Bref, depuis le déclin de la puissance mondiale unique de Washington, la pré­sence de l’OTAN, en tant que symbole de la puissance occidentale et, en réalité, en tant que représentante de l’Union européenne – et plus clairement par le rôle joué par les puissances européennes -, a pris pied non seulement en Afghanistan, mais également, par le biais du golfe Persique, dans la région du « Grand Proche-Orient » imaginé par Washington. Ce qui est important dans ces présences réside dans la position exceptionnelle de deux bassins séparés mais en même temps reliés de la mer Caspienne et du golfe Persique, avec un avenir incertain…

Notes

  1. Charles ZORGBIBE, Géostratégiques, n° 24.

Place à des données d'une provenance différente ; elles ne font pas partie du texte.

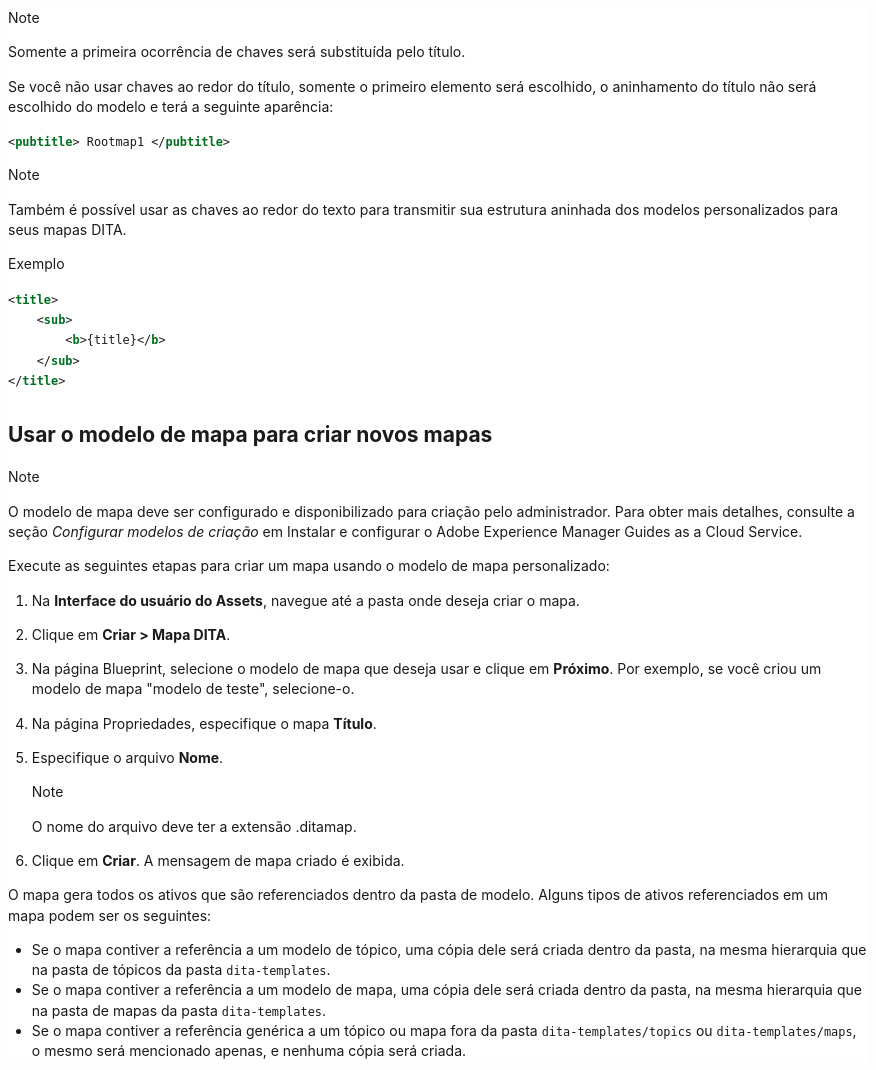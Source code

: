 >[!NOTE]
> Somente a primeira ocorrência de chaves será substituída pelo título.

Se você não usar chaves ao redor do título, somente o primeiro elemento será escolhido, o aninhamento do título não será escolhido do modelo e terá a seguinte aparência:

```XML
<pubtitle> Rootmap1 </pubtitle>
```

>[!NOTE]
> Também é possível usar as chaves ao redor do texto para transmitir sua estrutura aninhada dos modelos personalizados para seus mapas DITA.

Exemplo

```XML
<title>    
    <sub>        
        <b>{title}</b>    
    </sub>
</title>
```




## Usar o modelo de mapa para criar novos mapas

>[!NOTE]
>
> O modelo de mapa deve ser configurado e disponibilizado para criação pelo administrador. Para obter mais detalhes, consulte a seção *Configurar modelos de criação* em Instalar e configurar o Adobe Experience Manager Guides as a Cloud Service.

Execute as seguintes etapas para criar um mapa usando o modelo de mapa personalizado:

1. Na **Interface do usuário do Assets**, navegue até a pasta onde deseja criar o mapa.
1. Clique em **Criar \> Mapa DITA**.
1. Na página Blueprint, selecione o modelo de mapa que deseja usar e clique em **Próximo**. Por exemplo, se você criou um modelo de mapa &quot;modelo de teste&quot;, selecione-o.
1. Na página Propriedades, especifique o mapa **Título**.
1. Especifique o arquivo **Nome**.

   >[!NOTE]
   >
   > O nome do arquivo deve ter a extensão .ditamap.

1. Clique em **Criar**. A mensagem de mapa criado é exibida.


O mapa gera todos os ativos que são referenciados dentro da pasta de modelo. Alguns tipos de ativos referenciados em um mapa podem ser os seguintes:

- Se o mapa contiver a referência a um modelo de tópico, uma cópia dele será criada dentro da pasta, na mesma hierarquia que na pasta de tópicos da pasta `dita-templates`.
- Se o mapa contiver a referência a um modelo de mapa, uma cópia dele será criada dentro da pasta, na mesma hierarquia que na pasta de mapas da pasta `dita-templates`.
- Se o mapa contiver a referência genérica a um tópico ou mapa fora da pasta `dita-templates/topics` ou `dita-templates/maps`, o mesmo será mencionado apenas, e nenhuma cópia será criada.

  2. Mikhaïl GORBATCHEV, Mémoires. Une vie et des réformes, Monaco, Éditions du Rocher, 1997. Le dernier chef d’État de l’Union soviétique retrace son parcours politique, depuis son ascension au sein du Parti jusqu’à sa démission de la présidence de l’URSS, en décembre 1991, en passant par les années de la glasnost et de la perestroïka, la chute du mur de Berlin, le coup d’État d’août 1991, etc.
  3. Hall GARDNER, Géostratégiques, n° 24.
  4. Général H. PARIS, Géostratégiques, n° 12.
  5. Philippe REJACEWICZ, « L’or blanc de la gueule noir », Le Monde diplomatique, 5 mai 2008.